Recent news headlines claimed that the number of Covid-19 cases in India might rise to 13 lakh by May if no interventions are put in place to slow its spread. Where do these estimates come from?
The novel coronavirus has brought into focus the work of a previously little-known community of researchers – epidemiologists. They are, in a sense, disease detectives who ask questions like: Who is sick? When and where did they get sick? What are the symptoms?
Epidemiologists look for the causes of diseases, both infectious and non-communicable; work out where the outbreak started; and identify people at risk by tracking details of those affected – like the patient’s age, for instance. Such estimates have allowed us to understand, for instance, that Covid-19 likely originated in a market in the Chinese city of Wuhan and those with existing health conditions like diabetes are at greater risk.
Epidemiologists also make recommendations on how to intervene or control the spread of a disease. An example of an intervention that stems from epidemiologists’ data is lockdown, which can slow down the spread of a virus.
Ever since the coronavirus pandemic broke out, we are being bombarded with numbers and data has become a part of mainstream discussions. Numbers are crucial for the simple reason that if we can’t measure, we can’t manage.
At a basic level, epidemiological data does three things. First, it describes the disease and affected populations. Where do these people live? What age group or gender was more affected? This allows them to undertake the second step – predict whether the outbreak will affect other populations with similar demographics. Third, epidemiologists identify causal relationships – for example, smoking can cause lung cancer.
Why data is key
What distinguishes epidemiologists from other researchers is that they look at how social, political, and environmental factors interact to affect disease risk. Policymakers and governments rely on such information, generated through a method known as modelling, while taking decisions.
For instance, projections by a team at Imperial College London stated that if no interventions were implemented in the United States, Covid-19 could kill 2.2 million. This estimate came from a mathematical model based on available data and certain assumptions. These models change constantly as new data becomes available.
Even when the immediacy of a public health crisis subsides, public health data is vital for any country. For example, ongoing research in India shows that health needs in some areas are shifting from infectious diseases like tuberculosis to chronic conditions like cardiovascular disease and diabetes.
Since the symptoms of cardiovascular disease appear long before they manifest into disease, having this data allows epidemiologists to ask questions like: What are the most common symptoms shown by at-risk people? Do they smoke? Which specific gender or socioeconomic group is most at risk? Where do they live? What is their diet?

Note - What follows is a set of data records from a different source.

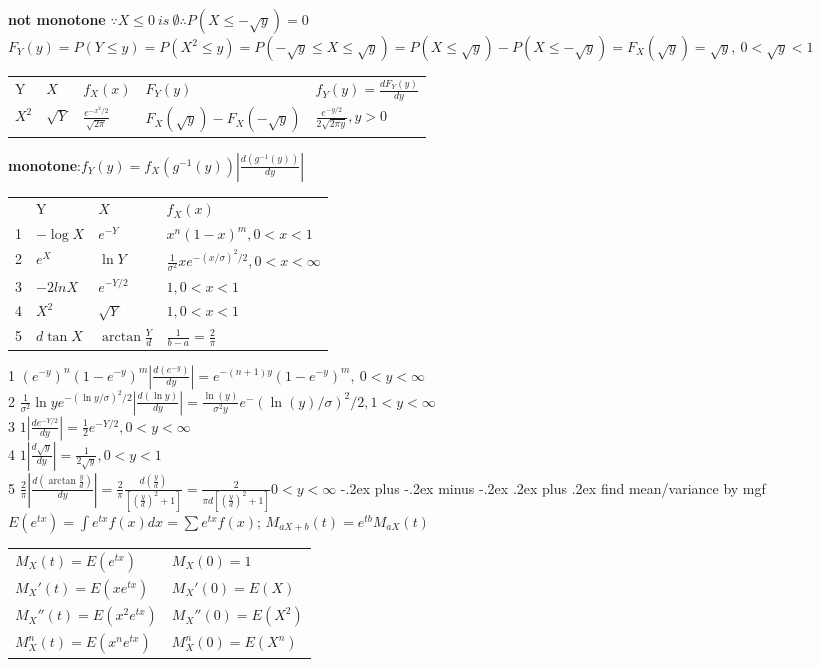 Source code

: \documentclass[10pt,landscape]{article}
\makeatletter
\renewcommand{\subsubsection}{\@startsection{subsubsection}{3}{0mm}%
                                {-.2ex plus -.2ex minus -.2ex}%
                                {.2ex plus .2ex}%
                                {\normalfont\small\bfseries}}
\makeatother
\begin{document}
\begin{multicols}{3}
	\textbf{not monotone}
$\because X\le 0\ is\ \emptyset \therefore P(X\le-\sqrt y)=0$\\
$F_Y(y)=P(Y\le y)=P(X^2\le y)=P(-\sqrt y\le X\le\sqrt y)=P(X\le\sqrt y)-P(X\le-\sqrt y)=F_X(\sqrt y)=\sqrt y,\ 0<\sqrt y<1$
\begin{tabular}{ l|l|l|l|l }
Y     & $X$       & $f_X(x)$ & $F_Y(y)$ & $f_Y(y)=\frac{dF_Y(y)}{dy}$ \\
$X^2$ & $\sqrt Y$ & $\frac{e^{-x^2/2}}{\sqrt{2\pi}}$ & $F_X(\sqrt y)-F_X(-\sqrt y)$ & $\frac{e^{-y/2}}{2\sqrt{2\pi y}},y>0$ 
\end{tabular}

	\textbf{monotone}:$f_Y(y)=f_X(g^{-1}(y))|\frac{d(g^{-1}(y))}{dy}|$
\begin{tabular}{ l|l|l|l }
  & Y         & $X$               & $f_X(x)$ \\
1 & $-\log X$ & $e^{-Y}$          & $x^n(1-x)^m,0<x<1$ \\
2 & $e^X$     & $\ln Y$           & $\frac1{\sigma^2}xe^{-(x/\sigma)^2/2}, 0<x<\infty$ \\
3 & $-2lnX$   & $e^{-Y/2}$        & $1, 0<x<1$ \\
4 & $X^2$     & $\sqrt Y$         & $1, 0<x<1$ \\
5 & $d\tan X$ & $\arctan\frac Yd$ & $\frac1{b-a}=\frac2\pi$ 
\end{tabular}

1 $(e^{-y})^n(1-e^{-y})^m|\frac{d(e^{-y})}{dy}|=e^{-(n+1)y}(1-e^{-y})^m,\ 0<y<\infty$ \\
2 $\frac{1}{\sigma^2}{\ln y}e^{-({\ln y}/\sigma)^2/2}|\frac{d(\ln y)}{dy}|=\frac{\ln(y)}{\sigma^2y}e^-(\ln(y)/\sigma)^2/2, 1<y<\infty$ \\
3 $1|\frac{de^{-Y/2}}{dy}|=\frac{1}{2}e^{-Y/2},0<y<\infty$ \\
4 $1|\frac{d\sqrt y}{dy}|=\frac{1}{2\sqrt y},0<y<1$ \\
5 $\frac2\pi|\frac{d(\arctan\frac yd)}{dy}|=\frac2\pi\frac{d(\frac yd)}{[(\frac yd)^2+1]}=\frac{2}{\pi d[(\frac yd)^2+1]} 0<y<\infty$
\subsubsection{find mean/variance by mgf}
$E(e^{tx})=\int e^{tx}f(x)dx=\sum e^{tx}f(x)$; $M_{aX+b}(t)=e^{tb}M_{aX}(t)$

\begin{tabular}{ l|l }
$M_X(t)=E(e^{tx})$   & $M_X(0)=1$ \\
$M_X'(t)=E(xe^{tx})$  & $M_X'(0)=E(X)$  \\ 
$M_X''(t)=E(x^2e^{tx})$ & $M_X''(0)=E(X^2)$ \\
$M_X^n(t)=E(x^ne^{tx})$ & $M_X^n(0)=E(X^n)$
\end{tabular}


\end{multicols}
\end{document}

These questions can be answered and addressed with data and helps policymakers prioritise the allocation of funding and policy development.
Building a robust system
A major takeaway from the coronavirus pandemic is that investment in India’s health system must happen now. If we have robust public health data, epidemiologists can understand the underlying causes and contribute to disease prevention.
In the coming years, India needs to invest in standardised and well-organised systems to collect public health data at both, the national and state levels, given the country’s diverse settings and populations. For example, Uttar Pradesh has different health needs from Kerala, owing to a number of factors such as air pollution in winter and education levels.
However, we need national data too. A centralised repository of key diseases and risk factors, collected over a long period of time, will allow India to understand and ameliorate its overall disease burden.
Another key bit of data majorly lacking in India is cause of death. In the 2016 Global Burden of Disease Study, which focussed on India, researchers found that out of the total deaths in India in 2016, two-thirds were premature and only one-third was due to disability. But unfortunately, we have little data on what is causing these premature deaths, and so we take no action to prevent them.
Importantly, data is also essential for reducing India’s widespread health inequities. One of the biggest public health successes of the last decade was identification of diarrhoea as a major contributor to infant mortality in India, and disproportionately affected the poorest. Once we knew this, we knew how to intervene – oral rehydration solutions saved millions. Improved data is vital to protect population health in India.
This is not impossible – we have successfully done this with polio in the past. A disease that was once firmly entrenched in India has been eradicated. This happened when the government took ownership of the initiative at the central, state, and district levels. It set up disease surveillance systems that surpassed international standards and collected good quality data. This means that when motivated enough, the government can fine-tune its strategy to reach high-risk groups and marginalised communities.
In short, epidemiological data is not only critical during a pandemic but essential to minimise the larger healthcare issues this country faces. Developing this centralised and state repository of health records will be a monumental task, but there are no shortcuts. Having a suitable public health data system in place can considerably reduce the number of people that become patients. It will also be the cornerstone in reducing the impact of the next inevitable pandemic.
Tishya Venkatraman is a PhD candidate at Imperial College London’s Department of Primary Care and Public Health.